P.S. 87 addition popular, but still not in the works
by Daniel Bush
Jul 28, 2009 | 1022 views | 0 0 comments | 19 19 recommendations | email to a friend | print
The Department of Education has no plans to build an addition for P.S. 87, though parents have demanded one for years as they have watched other schools in District 24 receive major overhauls.

Despite DOE insistence that the project won’t happen, a renewed effort to land an addition for the school - located at 67th Drive and 80th Street in Middle Village - is gaining some traction.

Councilwoman Elizabeth Crowley has taken up the issue, and her office is setting up a walk-through tour of the facility for DOE officials. Crowley’s chief of staff, Lydon Sleeper, said the tour should take place in the next two weeks.

Parent activists at the school, which has roughly 600 students, are asking for more bathrooms, a new gym, and a larger cafeteria. They hope a tour will convince the city an addition to meet those needs is warranted.

“At this point we’re not looking for luxuries for our children, we’re looking for basic necessities,” said Bernadette Beninati, a P.S. 87 parent who is spearheading the drive for an addition.

The school has four toilets for 300 students on its first two floors, according to Beninati, who recently brought the school to the DOE’s attention in a June letter to Schools Chancellor Joel Klein.

P.S. 87’s gym is in the building’s basement, where students play on a concrete floor beneath low ceilings.

The basement also doubles as the lunchroom, a space that has become so overcrowded in recent years the school has taken to running three different lunch periods, starting at 10:10 a.m., to accommodate all of the students.

“People are turning away because they see that the school doesn’t have the proper facilities,” said another involved parent, Eileen McDonegh, who has two children at the school. “It's kind of ridiculous that we’ve been overlooked and [become] kind of like the forgotten school.”

Since talk of an addition for the school first surfaced in 2000, other schools in the district have benefited from major capital works projects.
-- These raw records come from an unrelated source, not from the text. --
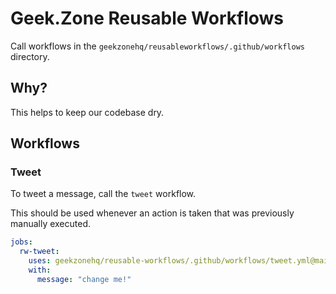# Geek.Zone Reusable Workflows
Call workflows in the `geekzonehq/reusableworkflows/.github/workflows` directory.

## Why?
This helps to keep our codebase dry.

## Workflows
### Tweet
To tweet a message, call the `tweet` workflow.

This should be used whenever an action is taken that was previously manually executed.

```yml
jobs:
  rw-tweet:
    uses: geekzonehq/reusable-workflows/.github/workflows/tweet.yml@main
    with:
      message: "change me!"

```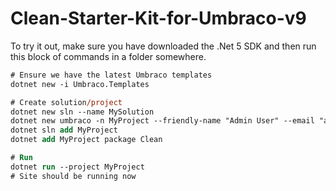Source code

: # Clean-Starter-Kit-for-Umbraco-v9

To try it out, make sure you have downloaded the .Net 5 SDK and then run this block of commands in a folder somewhere.

```ps
# Ensure we have the latest Umbraco templates
dotnet new -i Umbraco.Templates

# Create solution/project
dotnet new sln --name MySolution
dotnet new umbraco -n MyProject --friendly-name "Admin User" --email "admin@admin.com" --password "1234567890" --connection-string "Data Source=|DataDirectory|\Umbraco.sdf;Flush Interval=1" -ce
dotnet sln add MyProject
dotnet add MyProject package Clean

# Run
dotnet run --project MyProject
# Site should be running now
```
In that time the DOE has built extensions and/or new buildings at P.S. 49, 113, 119 and M.S. 128.

According to Beninati the DOE granted P.S. 87 an extension in 2000, so long as the then-elementary school changed to a K-8 facility. The school did so soon afterwards.

In 2002, shortly before Mayor Bloomberg was elected and took control of the city’s schools, Beninati said the Community School Board voted in favor of the addition.
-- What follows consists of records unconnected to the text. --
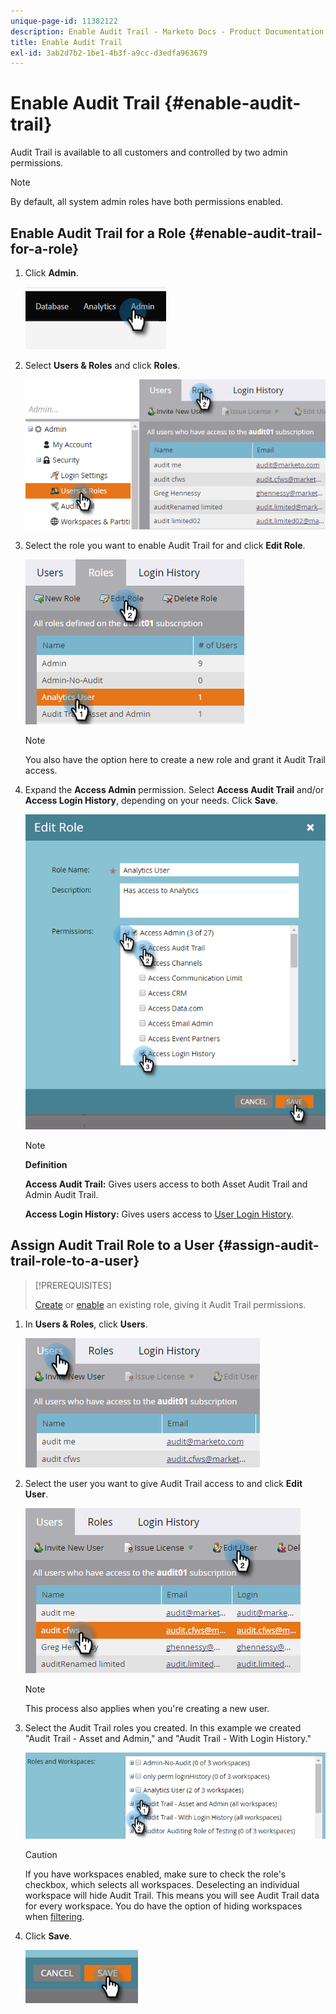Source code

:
 ```yaml
---
unique-page-id: 11382122
description: Enable Audit Trail - Marketo Docs - Product Documentation
title: Enable Audit Trail
exl-id: 3ab2d7b2-1be1-4b3f-a9cc-d3edfa963679
---
```

# Enable Audit Trail {#enable-audit-trail}

Audit Trail is available to all customers and controlled by two admin permissions.

>[!NOTE]
>
>By default, all system admin roles have both permissions enabled.

## Enable Audit Trail for a Role {#enable-audit-trail-for-a-role}

1. Click **Admin**.

   ![](assets/enable-audit-trail-1.png)

1. Select **Users & Roles** and click **Roles**.

   ![](assets/enable-audit-trail-2.png)

1. Select the role you want to enable Audit Trail for and click **Edit Role**.

   ![](assets/enable-audit-trail-3.png)

   >[!NOTE]
   >
   >You also have the option here to create a new role and grant it Audit Trail access.

1. Expand the **Access Admin** permission. Select **Access Audit Trail** and/or **Access Login History**, depending on your needs. Click **Save**.

   ![](assets/enable-audit-trail-4.png)

   >[!NOTE]
   >
   >**Definition**
   >
   >**Access Audit Trail:** Gives users access to both Asset Audit Trail and Admin Audit Trail.
   >
   >**Access Login History:** Gives users access to [User Login History](/help/marketo/product-docs/administration/audit-trail/user-login-history.md).

## Assign Audit Trail Role to a User {#assign-audit-trail-role-to-a-user}

>[!PREREQUISITES]
>
>[Create](/help/marketo/product-docs/administration/users-and-roles/create-delete-edit-and-change-a-user-role.md#create-a-role) or [enable](#enable-audit-trail) an existing role, giving it Audit Trail permissions.

1. In **Users & Roles**, click **Users**.

   ![](assets/enable-audit-trail-5.png)

1. Select the user you want to give Audit Trail access to and click **Edit User**.

   ![](assets/enable-audit-trail-6.png)

   >[!NOTE]
   >
   >This process also applies when you're creating a new user.

1. Select the Audit Trail roles you created. In this example we created "Audit Trail - Asset and Admin," and "Audit Trail - With Login History."

   ![](assets/enable-audit-trail-7.png)

   >[!CAUTION]
   >
   >If you have workspaces enabled, make sure to check the role's checkbox, which selects all workspaces. Deselecting an individual workspace will hide Audit Trail. This means you will see Audit Trail data for every workspace. You do have the option of hiding workspaces when [filtering](/help/marketo/product-docs/administration/audit-trail/filtering-in-audit-trail.md).

1. Click **Save**.

   ![](assets/enable-audit-trail-8.png)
DOE Spokesman Will Havemann acknowledged long-standing community support for the plan, but strongly disputed any claims that the DOE at any point promised to build the addition.
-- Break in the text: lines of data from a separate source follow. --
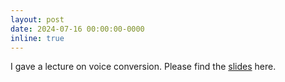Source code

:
 ```yaml
---
layout: post
date: 2024-07-16 00:00:00-0000
inline: true
---
```


I gave a lecture on voice conversion. Please find the [slides](./assets/pdf/20240716音声行動情報処理2.pdf) here.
“The DOE never proposed an addition for P.S. 87,” Havemann said.

He said the project has also never been included in the DOE’s capital plans since Bloomberg took office, because the school has not shown a need for more seats.

Havemann said the education department is working with Crowley to address community concerns over the school, but said DOE is committed to construction projects with a focus on creating more seats.

P.S. 87 operated at just under capacity this year, and the DOE does not expect enrollment to increase significantly.

By contrast, said Havemann, other schools in the district have growing student populations, the reason why they were given extensions.

Building more seats is “really the priority across the city and in the district,” Havemann said. The education department “has no plans” for an addition at P.S. 87, he added.

Beninati said while parents agree the school does not need more seats, the existing students still need the adequate basic services that are now lacking.

She has proposed an additional building, perhaps on the playground behind the school, that would house a new gym, bathrooms and a large cafeteria.

“I think it's absolutely a fair ask,” said Sleeper. DOE’s upcoming tour of the school to reassess the facility, “is the right next step,” he said.